Some people can walk with a mild PLC injury, although they may have pain or feel unstable. More severe injuries may require crutches and a hinged brace. If walking causes giving way, sharp pain, worsening swelling or a feeling that the knee shifts, you should see a physiotherapist or doctor promptly.

Why is a missed PLC injury a problem?

A missed posterolateral corner injury can leave the knee unstable and may place extra strain on the ACL or PCL. In people who have ACL or PCL reconstruction, an untreated PLC injury can increase the risk of graft overload or failure. Physiotherapy assessment helps identify these stability problems early.

Can physiotherapy help after posterolateral corner surgery?

Yes. Physiotherapy is essential after PLC repair or reconstruction. Rehab helps protect the surgical repair, restore motion, rebuild quadriceps and hip strength, improve balance, retrain walking and guide return to running, work or sport.

When can I run after a PLC injury?

Running should usually wait until swelling is controlled, range of motion is restored, walking is normal, strength is adequate and there is no giving way. After surgery, running timelines depend on the surgeon’s protocol and associated injuries. A physiotherapist can use strength, control and impact tests to decide when running is appropriate.

Should I wear a brace for a posterolateral corner injury?

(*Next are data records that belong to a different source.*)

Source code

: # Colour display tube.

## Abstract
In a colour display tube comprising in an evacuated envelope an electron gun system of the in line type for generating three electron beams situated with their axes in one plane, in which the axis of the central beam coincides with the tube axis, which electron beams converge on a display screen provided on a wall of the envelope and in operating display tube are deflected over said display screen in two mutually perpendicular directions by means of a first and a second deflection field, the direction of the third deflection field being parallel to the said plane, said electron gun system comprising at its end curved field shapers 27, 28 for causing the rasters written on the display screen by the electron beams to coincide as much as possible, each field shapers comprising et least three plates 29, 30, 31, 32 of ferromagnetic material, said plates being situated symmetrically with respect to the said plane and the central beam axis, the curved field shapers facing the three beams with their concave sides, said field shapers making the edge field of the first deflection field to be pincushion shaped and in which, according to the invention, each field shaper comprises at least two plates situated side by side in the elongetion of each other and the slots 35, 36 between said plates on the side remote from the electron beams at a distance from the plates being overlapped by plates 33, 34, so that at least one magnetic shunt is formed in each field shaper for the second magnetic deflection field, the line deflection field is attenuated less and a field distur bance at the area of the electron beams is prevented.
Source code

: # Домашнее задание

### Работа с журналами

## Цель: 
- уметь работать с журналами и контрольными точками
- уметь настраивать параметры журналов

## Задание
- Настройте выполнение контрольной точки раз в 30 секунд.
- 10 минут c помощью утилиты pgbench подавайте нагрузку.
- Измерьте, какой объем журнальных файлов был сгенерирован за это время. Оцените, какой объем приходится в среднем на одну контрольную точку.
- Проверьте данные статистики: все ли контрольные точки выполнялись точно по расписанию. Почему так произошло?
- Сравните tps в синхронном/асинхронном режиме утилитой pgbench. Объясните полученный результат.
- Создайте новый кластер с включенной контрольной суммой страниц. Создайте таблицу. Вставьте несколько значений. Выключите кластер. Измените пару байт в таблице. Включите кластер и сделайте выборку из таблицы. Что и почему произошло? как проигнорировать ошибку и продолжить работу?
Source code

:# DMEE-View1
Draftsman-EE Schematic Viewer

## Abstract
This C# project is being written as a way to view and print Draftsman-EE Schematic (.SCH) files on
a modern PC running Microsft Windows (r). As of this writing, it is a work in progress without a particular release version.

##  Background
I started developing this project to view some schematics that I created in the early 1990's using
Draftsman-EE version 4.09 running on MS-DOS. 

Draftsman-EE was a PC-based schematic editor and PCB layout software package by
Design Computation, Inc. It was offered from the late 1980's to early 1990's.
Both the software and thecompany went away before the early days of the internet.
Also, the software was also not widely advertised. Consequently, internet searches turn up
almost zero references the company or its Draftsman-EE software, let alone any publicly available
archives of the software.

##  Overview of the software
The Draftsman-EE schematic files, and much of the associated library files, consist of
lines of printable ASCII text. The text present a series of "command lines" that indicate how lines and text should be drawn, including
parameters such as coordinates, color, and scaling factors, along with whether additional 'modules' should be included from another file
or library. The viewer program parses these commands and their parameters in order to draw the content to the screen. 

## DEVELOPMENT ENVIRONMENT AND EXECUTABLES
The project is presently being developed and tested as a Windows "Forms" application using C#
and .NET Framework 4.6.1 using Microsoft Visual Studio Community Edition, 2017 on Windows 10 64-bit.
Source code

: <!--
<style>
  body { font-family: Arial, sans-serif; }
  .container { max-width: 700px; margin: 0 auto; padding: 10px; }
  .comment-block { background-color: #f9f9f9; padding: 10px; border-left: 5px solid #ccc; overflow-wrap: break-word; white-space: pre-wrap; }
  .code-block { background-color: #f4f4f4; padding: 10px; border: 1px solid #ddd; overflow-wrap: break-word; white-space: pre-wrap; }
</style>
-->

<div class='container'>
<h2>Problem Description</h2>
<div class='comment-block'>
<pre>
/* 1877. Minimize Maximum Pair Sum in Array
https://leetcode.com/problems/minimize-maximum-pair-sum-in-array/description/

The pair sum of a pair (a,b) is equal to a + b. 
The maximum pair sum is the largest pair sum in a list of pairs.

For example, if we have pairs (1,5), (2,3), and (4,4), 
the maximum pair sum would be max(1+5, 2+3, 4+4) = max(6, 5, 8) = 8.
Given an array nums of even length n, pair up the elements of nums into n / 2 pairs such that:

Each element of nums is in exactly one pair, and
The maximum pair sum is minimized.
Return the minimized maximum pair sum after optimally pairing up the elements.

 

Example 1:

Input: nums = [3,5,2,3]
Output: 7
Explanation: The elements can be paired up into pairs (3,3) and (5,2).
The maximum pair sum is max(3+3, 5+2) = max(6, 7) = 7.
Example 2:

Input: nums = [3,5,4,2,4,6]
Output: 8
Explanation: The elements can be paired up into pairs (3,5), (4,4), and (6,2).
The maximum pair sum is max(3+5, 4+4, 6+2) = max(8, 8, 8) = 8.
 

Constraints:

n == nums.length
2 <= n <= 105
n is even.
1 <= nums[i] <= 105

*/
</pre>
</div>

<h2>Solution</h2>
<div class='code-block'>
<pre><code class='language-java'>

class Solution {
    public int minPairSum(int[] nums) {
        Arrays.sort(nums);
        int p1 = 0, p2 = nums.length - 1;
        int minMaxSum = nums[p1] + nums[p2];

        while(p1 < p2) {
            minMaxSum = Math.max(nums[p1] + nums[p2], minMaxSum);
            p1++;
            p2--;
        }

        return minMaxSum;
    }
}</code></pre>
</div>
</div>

A brace may be recommended for moderate or severe PLC injuries, or after surgery, to reduce varus, twisting and hyperextension stress. The type of brace and duration should be guided by your physiotherapist, sports doctor or surgeon.

Can I return to football, rugby, skiing or netball after a PLC injury?

Many people can return to sport after appropriate management, but pivoting and contact sports require strong, stable and well-tested knees. Posterolateral corner injury rehab should include sport-specific strengthening, landing, agility, deceleration and contact preparation where relevant. Returning too early increases the risk of reinjury.